Une menace mondiale en pleine expansion
L'antibiorésistance, c'est-à-dire la capacité des bactéries à résister aux antibiotiques, est devenue l'une des plus grandes menaces pour la santé publique mondiale. Selon l'Organisation mondiale de la santé (OMS), elle pourrait causer 10 millions de décès par an d'ici 2050 si aucune mesure drastique n'est prise. Pourtant, malgré son ampleur, ce phénomène reste encore trop peu priorisé dans les agendas politiques nationaux et internationaux.
Le rôle clé de la France
La France, qui prendra la présidence du G7 en 2026, a déjà montré son engagement dans ce domaine.

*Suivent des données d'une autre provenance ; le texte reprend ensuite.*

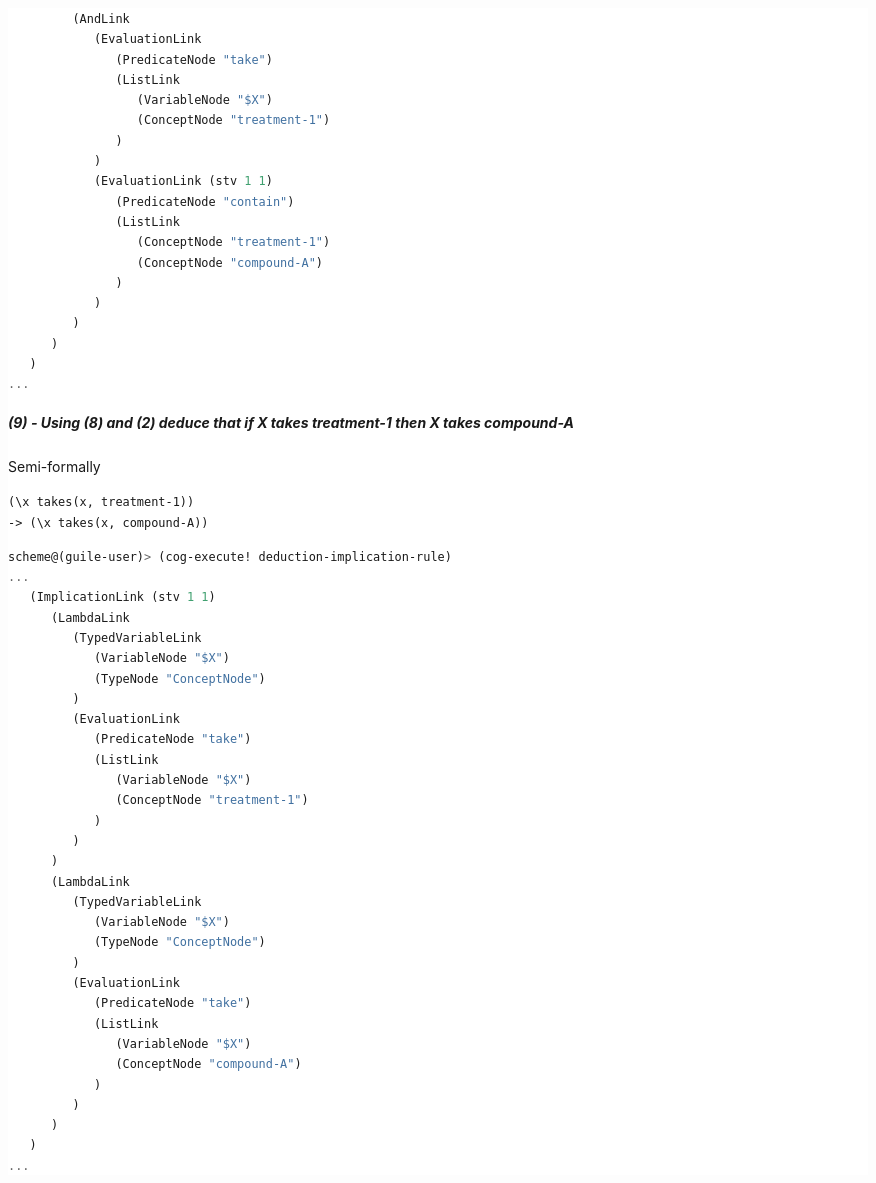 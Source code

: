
 ```scheme
         (AndLink
            (EvaluationLink
               (PredicateNode "take")
               (ListLink
                  (VariableNode "$X")
                  (ConceptNode "treatment-1")
               )
            )
            (EvaluationLink (stv 1 1)
               (PredicateNode "contain")
               (ListLink
                  (ConceptNode "treatment-1")
                  (ConceptNode "compound-A")
               )
            )
         )
      )
   )
...
```

##### (9) - Using (8) and (2) deduce that if X takes treatment-1 then X takes compound-A

Semi-formally

```
(\x takes(x, treatment-1))
-> (\x takes(x, compound-A))
```

```scheme
scheme@(guile-user)> (cog-execute! deduction-implication-rule)
...
   (ImplicationLink (stv 1 1)
      (LambdaLink
         (TypedVariableLink
            (VariableNode "$X")
            (TypeNode "ConceptNode")
         )
         (EvaluationLink
            (PredicateNode "take")
            (ListLink
               (VariableNode "$X")
               (ConceptNode "treatment-1")
            )
         )
      )
      (LambdaLink
         (TypedVariableLink
            (VariableNode "$X")
            (TypeNode "ConceptNode")
         )
         (EvaluationLink
            (PredicateNode "take")
            (ListLink
               (VariableNode "$X")
               (ConceptNode "compound-A")
            )
         )
      )
   )
...
```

Elle a notamment adopté un plan national de lutte contre l'antibiorésistance et soutient des initiatives de recherche et de développement de nouveaux antibiotiques. Mais les experts estiment que la présidence du G7 offre une plateforme unique pour amplifier ces efforts et mobiliser les autres grandes puissances.
« La présidence du G7 constitue une occasion unique pour la France de faire de l'antibiorésistance une priorité stratégique de sécurité sanitaire », affirme le Dr. Jean-Michel Molina, infectiologue et président du Conseil scientifique de l'Agence nationale de sécurité du médicament (ANSM). « Nous devons convaincre nos partenaires du G7 que cette menace est aussi grave que le changement climatique ou les pandémies. »

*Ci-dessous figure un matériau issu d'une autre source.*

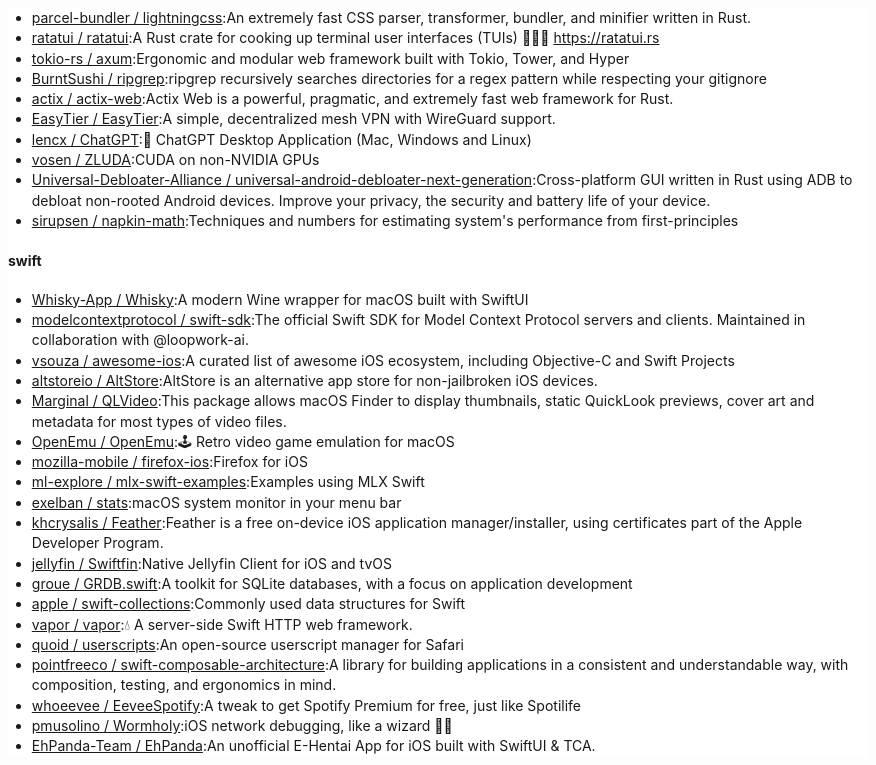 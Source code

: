 * [parcel-bundler / lightningcss](https://github.com/parcel-bundler/lightningcss):An extremely fast CSS parser, transformer, bundler, and minifier written in Rust.
* [ratatui / ratatui](https://github.com/ratatui/ratatui):A Rust crate for cooking up terminal user interfaces (TUIs) 👨‍🍳🐀 https://ratatui.rs
* [tokio-rs / axum](https://github.com/tokio-rs/axum):Ergonomic and modular web framework built with Tokio, Tower, and Hyper
* [BurntSushi / ripgrep](https://github.com/BurntSushi/ripgrep):ripgrep recursively searches directories for a regex pattern while respecting your gitignore
* [actix / actix-web](https://github.com/actix/actix-web):Actix Web is a powerful, pragmatic, and extremely fast web framework for Rust.
* [EasyTier / EasyTier](https://github.com/EasyTier/EasyTier):A simple, decentralized mesh VPN with WireGuard support.
* [lencx / ChatGPT](https://github.com/lencx/ChatGPT):🔮 ChatGPT Desktop Application (Mac, Windows and Linux)
* [vosen / ZLUDA](https://github.com/vosen/ZLUDA):CUDA on non-NVIDIA GPUs
* [Universal-Debloater-Alliance / universal-android-debloater-next-generation](https://github.com/Universal-Debloater-Alliance/universal-android-debloater-next-generation):Cross-platform GUI written in Rust using ADB to debloat non-rooted Android devices. Improve your privacy, the security and battery life of your device.
* [sirupsen / napkin-math](https://github.com/sirupsen/napkin-math):Techniques and numbers for estimating system's performance from first-principles

#### swift
* [Whisky-App / Whisky](https://github.com/Whisky-App/Whisky):A modern Wine wrapper for macOS built with SwiftUI
* [modelcontextprotocol / swift-sdk](https://github.com/modelcontextprotocol/swift-sdk):The official Swift SDK for Model Context Protocol servers and clients. Maintained in collaboration with @loopwork-ai.
* [vsouza / awesome-ios](https://github.com/vsouza/awesome-ios):A curated list of awesome iOS ecosystem, including Objective-C and Swift Projects
* [altstoreio / AltStore](https://github.com/altstoreio/AltStore):AltStore is an alternative app store for non-jailbroken iOS devices.
* [Marginal / QLVideo](https://github.com/Marginal/QLVideo):This package allows macOS Finder to display thumbnails, static QuickLook previews, cover art and metadata for most types of video files.
* [OpenEmu / OpenEmu](https://github.com/OpenEmu/OpenEmu):🕹 Retro video game emulation for macOS
* [mozilla-mobile / firefox-ios](https://github.com/mozilla-mobile/firefox-ios):Firefox for iOS
* [ml-explore / mlx-swift-examples](https://github.com/ml-explore/mlx-swift-examples):Examples using MLX Swift
* [exelban / stats](https://github.com/exelban/stats):macOS system monitor in your menu bar
* [khcrysalis / Feather](https://github.com/khcrysalis/Feather):Feather is a free on-device iOS application manager/installer, using certificates part of the Apple Developer Program.
* [jellyfin / Swiftfin](https://github.com/jellyfin/Swiftfin):Native Jellyfin Client for iOS and tvOS
* [groue / GRDB.swift](https://github.com/groue/GRDB.swift):A toolkit for SQLite databases, with a focus on application development
* [apple / swift-collections](https://github.com/apple/swift-collections):Commonly used data structures for Swift
* [vapor / vapor](https://github.com/vapor/vapor):💧 A server-side Swift HTTP web framework.
* [quoid / userscripts](https://github.com/quoid/userscripts):An open-source userscript manager for Safari
* [pointfreeco / swift-composable-architecture](https://github.com/pointfreeco/swift-composable-architecture):A library for building applications in a consistent and understandable way, with composition, testing, and ergonomics in mind.
* [whoeevee / EeveeSpotify](https://github.com/whoeevee/EeveeSpotify):A tweak to get Spotify Premium for free, just like Spotilife
* [pmusolino / Wormholy](https://github.com/pmusolino/Wormholy):iOS network debugging, like a wizard 🧙‍♂️
* [EhPanda-Team / EhPanda](https://github.com/EhPanda-Team/EhPanda):An unofficial E-Hentai App for iOS built with SwiftUI & TCA.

Des propositions concrètes
Plusieurs pistes sont évoquées pour que la France utilise sa présidence du G7 afin de lutter contre l'antibiorésistance :
- Renforcer la coordination internationale : créer un mécanisme de surveillance global et de partage des données sur les résistances.
- Stimuler la recherche : augmenter les financements pour le développement de nouveaux antibiotiques, de vaccins et de diagnostics rapides.

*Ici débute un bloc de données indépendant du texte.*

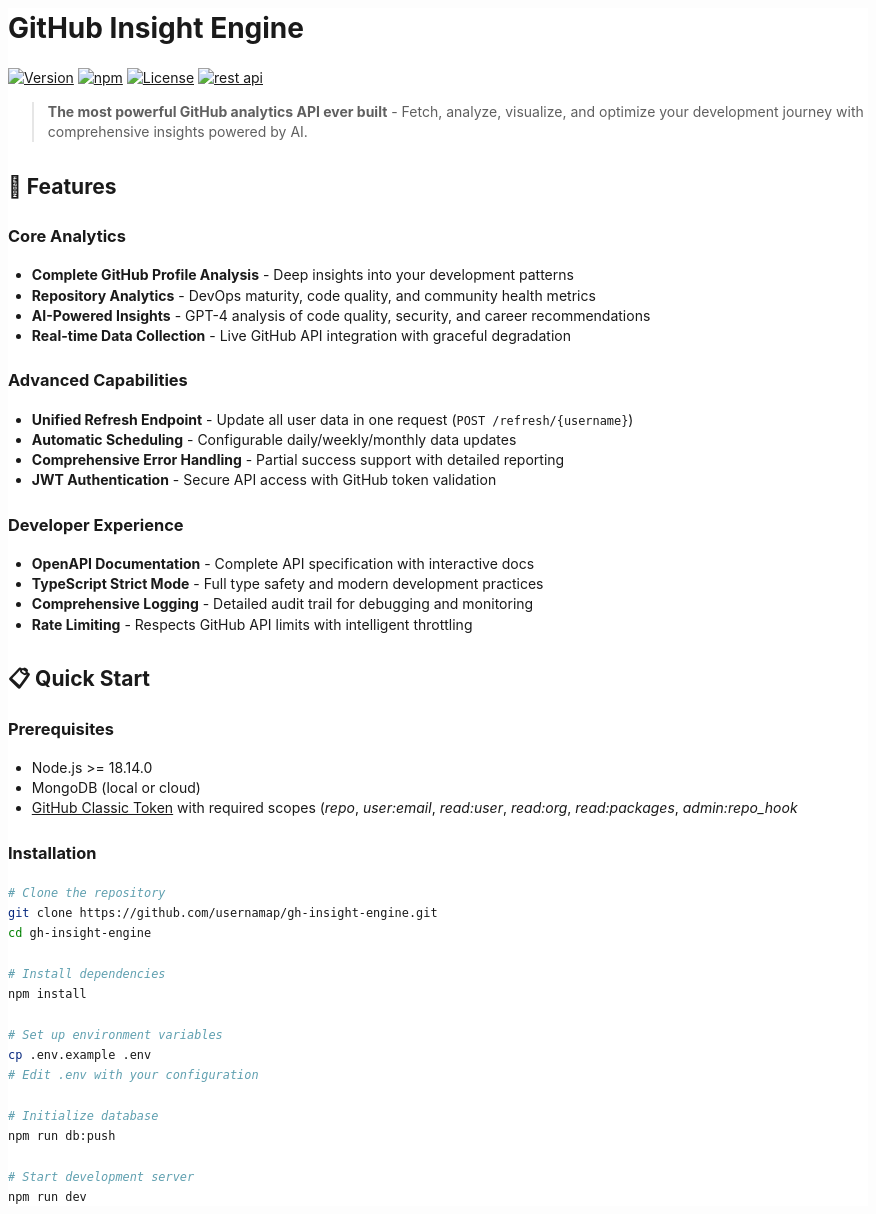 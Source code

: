 # GitHub Insight Engine

[![Version](https://img.shields.io/badge/version-0.1.43-blue.svg)](https://github.com/usernamap/gh-insight-engine)
[![npm](https://img.shields.io/badge/npm-v11.4.2-yellow.svg)](https://www.npmjs.com/)
[![License](https://img.shields.io/badge/license-MIT-blue.svg)](LICENSE)
[![rest api](https://img.shields.io/badge/Rest_API-green.svg)](https://github.lucas-blanchard.com)

> **The most powerful GitHub analytics API ever built** - Fetch, analyze, visualize, and optimize your development journey with comprehensive insights powered by AI.

## 🚀 Features

### Core Analytics
- **Complete GitHub Profile Analysis** - Deep insights into your development patterns
- **Repository Analytics** - DevOps maturity, code quality, and community health metrics
- **AI-Powered Insights** - GPT-4 analysis of code quality, security, and career recommendations
- **Real-time Data Collection** - Live GitHub API integration with graceful degradation

### Advanced Capabilities
- **Unified Refresh Endpoint** - Update all user data in one request (`POST /refresh/{username}`)
- **Automatic Scheduling** - Configurable daily/weekly/monthly data updates
- **Comprehensive Error Handling** - Partial success support with detailed reporting
- **JWT Authentication** - Secure API access with GitHub token validation

### Developer Experience
- **OpenAPI Documentation** - Complete API specification with interactive docs
- **TypeScript Strict Mode** - Full type safety and modern development practices
- **Comprehensive Logging** - Detailed audit trail for debugging and monitoring
- **Rate Limiting** - Respects GitHub API limits with intelligent throttling

## 📋 Quick Start

### Prerequisites
- Node.js >= 18.14.0
- MongoDB (local or cloud)
- [GitHub Classic Token](https://github.com/settings/tokens/new) with required scopes (*repo*, *user:email*, *read:user*, *read:org*, *read:packages*, *admin:repo_hook*


### Installation

```bash
# Clone the repository
git clone https://github.com/usernamap/gh-insight-engine.git
cd gh-insight-engine

# Install dependencies
npm install

# Set up environment variables
cp .env.example .env
# Edit .env with your configuration

# Initialize database
npm run db:push

# Start development server
npm run dev
```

- Réguler l'utilisation des antibiotiques : promouvoir des politiques de prescription raisonnée et limiter l'usage vétérinaire.
- Sensibiliser le grand public : lancer des campagnes d'information pour réduire l'automédication et améliorer l'hygiène.
Un enjeu de sécurité sanitaire mondiale
L'antibiorésistance n'est pas seulement un problème de santé, c'est aussi une question de sécurité. En l'absence d'antibiotiques efficaces, les infections courantes pourraient devenir mortelles, compromettant les progrès de la médecine moderne, notamment en chirurgie, en oncologie et en soins intensifs. Les experts appellent donc à une approche « One Health », qui intègre la santé humaine, animale et environnementale.
« La France a une légitimité historique dans ce domaine, avec la découverte des premiers antibiotiques et une tradition de recherche en infectiologie », rappelle le Pr. Didier Raoult, directeur de l'Unité de recherche sur les maladies infectieuses et tropicales émergentes. « Mais il faut passer à l'action collective. Le G7 est le bon cadre pour cela. »
La société civile et les organisations non gouvernementales se mobilisent également. « Nous attendons de la France qu'elle fasse preuve de leadership et qu'elle inscrive l'antibiorésistance comme un thème central du sommet du G7 », déclare Sarah M., responsable de la campagne Antibiotiques chez Médecins Sans Frontières. « Les décisions prises lors de cette présidence pourraient sauver des millions de vies. »
Alors que la France se prépare à prendre les rênes du G7, les regards sont tournés vers Paris. L'occasion est unique, mais le temps presse. L'antibiorésistance ne peut plus attendre.